=== AVAILABLE DATA ===

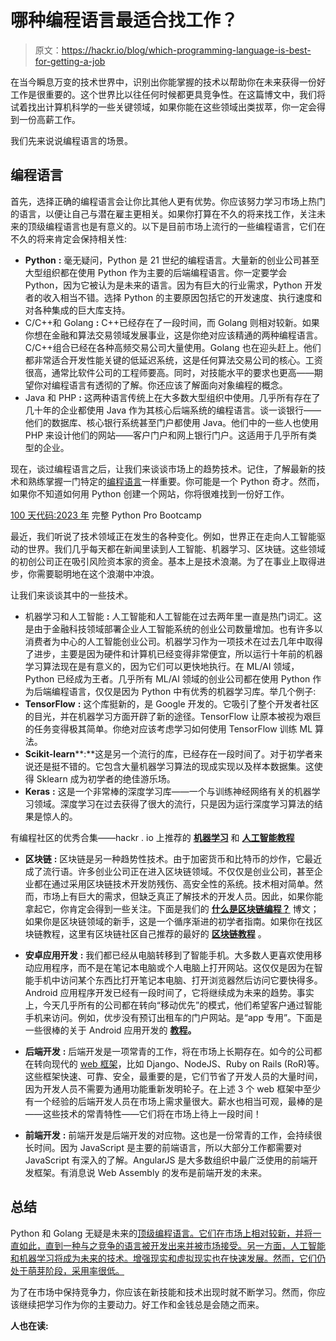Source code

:# 哪种编程语言最适合找工作？

> 原文：<https://hackr.io/blog/which-programming-language-is-best-for-getting-a-job>

在当今瞬息万变的技术世界中，识别出你能掌握的技术以帮助你在未来获得一份好工作是很重要的。这个世界比以往任何时候都更具竞争性。在这篇博文中，我们将试着找出计算机科学的一些关键领域，如果你能在这些领域出类拔萃，你一定会得到一份高薪工作。

我们先来说说编程语言的场景。

## **编程语言**

首先，选择正确的编程语言会让你比其他人更有优势。你应该努力学习市场上热门的语言，以便让自己与潜在雇主更相关。如果你打算在不久的将来找工作，关注未来的顶级编程语言也是有意义的。以下是目前市场上流行的一些编程语言，它们在不久的将来肯定会保持相关性:

*   **Python** **:** 毫无疑问，Python 是 21 世纪的编程语言。大量新的创业公司甚至大型组织都在使用 Python 作为主要的后端编程语言。你一定要学会 Python，因为它被认为是未来的语言。因为有巨大的行业需求，Python 开发者的收入相当不错。选择 Python 的主要原因包括它的开发速度、执行速度和对各种集成的巨大库支持。
*   C/C++和 Golang **:** C++已经存在了一段时间，而 Golang 则相对较新。如果你想在金融和算法交易领域发展事业，这是你绝对应该精通的两种编程语言。C/C++组合已经在各种高频交易公司大量使用。Golang 也在迎头赶上。他们都非常适合开发性能关键的低延迟系统，这是任何算法交易公司的核心。工资很高，通常比软件公司的工程师要高。同时，对技能水平的要求也更高——期望你对编程语言有透彻的了解。你还应该了解面向对象编程的概念。
*   Java 和 PHP **:** 这两种语言传统上在大多数大型组织中使用。几乎所有存在了几十年的企业都使用 Java 作为其核心后端系统的编程语言。谈一谈银行——他们的数据库、核心银行系统甚至门户都使用 Java。他们中的一些人也使用 PHP 来设计他们的网站——客户门户和网上银行门户。这适用于几乎所有类型的企业。

现在，谈过编程语言之后，让我们来谈谈市场上的趋势技术。记住，了解最新的技术和熟练掌握一门特定的[编程语言](https://hackr.io/blog/what-is-programming-language)一样重要。你可能是一个 Python 奇才。然而，如果你不知道如何用 Python 创建一个网站，你将很难找到一份好工作。

[100 天代码:2023 年](https://click.linksynergy.com/deeplink?id=jU79Zysihs4&mid=39197&murl=https%3A%2F%2Fwww.udemy.com%2Fcourse%2F100-days-of-code%2F) 完整 Python Pro Bootcamp

最近，我们听说了技术领域正在发生的各种变化。例如，世界正在走向人工智能驱动的世界。我们几乎每天都在新闻里读到人工智能、机器学习、区块链。这些领域的初创公司正在吸引风险资本家的资金。基本上是技术浪潮。为了在事业上取得进步，你需要聪明地在这个浪潮中冲浪。

让我们来谈谈其中的一些技术。

*   机器学习和人工智能 **:** 人工智能和人工智能在过去两年里一直是热门词汇。这是由于金融科技领域部署企业人工智能系统的创业公司数量增加。也有许多以消费者为中心的人工智能创业公司。机器学习作为一项技术在过去几年中取得了进步，主要是因为硬件和计算机已经变得非常便宜，所以运行十年前的机器学习算法现在是有意义的，因为它们可以更快地执行。在 ML/AI 领域，Python 已经成为王者。几乎所有 ML/AI 领域的创业公司都在使用 Python 作为后端编程语言，仅仅是因为 Python 中有优秀的机器学习库。举几个例子:
*   **TensorFlow** **:** 这个库挺新的，是 Google 开发的。它吸引了整个开发者社区的目光，并在机器学习方面开辟了新的途径。TensorFlow 让原本被视为艰巨的任务变得极其简单。你绝对应该考虑学习如何使用 TensorFlow 训练 ML 算法。
*   **Scikit-learn****:**这是另一个流行的库，已经存在一段时间了。对于初学者来说还是挺不错的。它包含大量机器学习算法的现成实现以及样本数据集。这使得 Sklearn 成为初学者的绝佳游乐场。
*   **Keras** **:** 这是一个非常棒的深度学习库——一个与训练神经网络有关的机器学习领域。深度学习在过去获得了很大的流行，只是因为运行深度学习算法的结果是惊人的。

有编程社区的优秀合集——hackr . io 上推荐的 **[机器学习](https://hackr.io/tutorials/learn-machine-learning-ml?ref=blog)** 和 **[人工智能教程](https://hackr.io/tutorials/learn-artificial-intelligence-ai?ref=blog)**

*   **区块链** **:** 区块链是另一种趋势性技术。由于加密货币和比特币的炒作，它最近成了流行语。许多创业公司正在进入区块链领域。不仅仅是创业公司，甚至企业都在通过采用区块链技术开发防残伤、高安全性的系统。技术相对简单。然而，市场上有巨大的需求，但缺乏真正了解技术的开发人员。因此，如果你能拿起它，你肯定会得到一些关注。下面是我们的 **[什么是区块链编程？](https://hackr.io/blog/blockchain-programming-beginners-guide)** 博文；如果你是区块链领域的新手，这是一个循序渐进的初学者指南。如果你在找区块链教程，这里有区块链社区自己推荐的最好的 **[区块链教程](https://hackr.io/tutorials/learn-blockchain-programming?ref=blog)** 。

*   **安卓应用开发** **:** 我们都已经从电脑转移到了智能手机。大多数人更喜欢使用移动应用程序，而不是在笔记本电脑或个人电脑上打开网站。这仅仅是因为在智能手机中访问某个东西比打开笔记本电脑、打开浏览器然后访问它要快得多。Android 应用程序开发已经有一段时间了，它将继续成为未来的趋势。事实上，今天几乎所有的公司都在转向“移动优先”的模式，他们希望客户通过智能手机来访问。例如，优步没有预订出租车的门户网站。是“app 专用”。下面是一些很棒的关于 Android 应用开发的 **[教程](https://hackr.io/tutorials/learn-android-development?ref=blog)。**

*   **后端开发** **:** 后端开发是一项常青的工作，将在市场上长期存在。如今的公司都在转向现代的 [web 框架](https://hackr.io/blog/web-development-frameworks)，比如 Django、NodeJS、Ruby on Rails (RoR)等。这些框架快速、可靠、安全，最重要的是，它们节省了开发人员的大量时间，因为开发人员不需要为通用功能重新发明轮子。在上述 3 个 web 框架中至少有一个经验的后端开发人员在市场上需求量很大。薪水也相当可观，最棒的是——这些技术的常青特性——它们将在市场上待上一段时间！

*   **前端开发** **:** 前端开发是后端开发的对应物。这也是一份常青的工作，会持续很长时间。因为 JavaScript 是主要的前端语言，所以大部分工作都需要对 JavaScript 有深入的了解。AngularJS 是大多数组织中最广泛使用的前端开发框架。有消息说 Web Assembly 的发布是前端开发的未来。

## **总结**

Python 和 Golang 无疑是未来的[顶级编程语言。它们在市场上相对较新，并将一直如此，直到一种与之竞争的语言被开发出来并被市场接受。另一方面，人工智能和机器学习将成为未来的技术。增强现实和虚拟现实也在快速发展。然而，它们仍处于萌芽阶段，采用率很低。](https://hackr.io/blog/best-programming-languages-to-learn)

为了在市场中保持竞争力，你应该在新技能和技术出现时就不断学习。然而，你应该继续把学习作为你的主要动力。好工作和金钱总是会随之而来。

**人也在读:**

===

» EXERCISE: Find all lines holding the word "development" in the records above and copy them.

» TASK ANSWER:
*   **安卓应用开发** **:** 我们都已经从电脑转移到了智能手机。大多数人更喜欢使用移动应用程序，而不是在笔记本电脑或个人电脑上打开网站。这仅仅是因为在智能手机中访问某个东西比打开笔记本电脑、打开浏览器然后访问它要快得多。Android 应用程序开发已经有一段时间了，它将继续成为未来的趋势。事实上，今天几乎所有的公司都在转向“移动优先”的模式，他们希望客户通过智能手机来访问。例如，优步没有预订出租车的门户网站。是“app 专用”。下面是一些很棒的关于 Android 应用开发的 **[教程](https://hackr.io/tutorials/learn-android-development?ref=blog)。**
*   **后端开发** **:** 后端开发是一项常青的工作，将在市场上长期存在。如今的公司都在转向现代的 [web 框架](https://hackr.io/blog/web-development-frameworks)，比如 Django、NodeJS、Ruby on Rails (RoR)等。这些框架快速、可靠、安全，最重要的是，它们节省了开发人员的大量时间，因为开发人员不需要为通用功能重新发明轮子。在上述 3 个 web 框架中至少有一个经验的后端开发人员在市场上需求量很大。薪水也相当可观，最棒的是——这些技术的常青特性——它们将在市场上待上一段时间！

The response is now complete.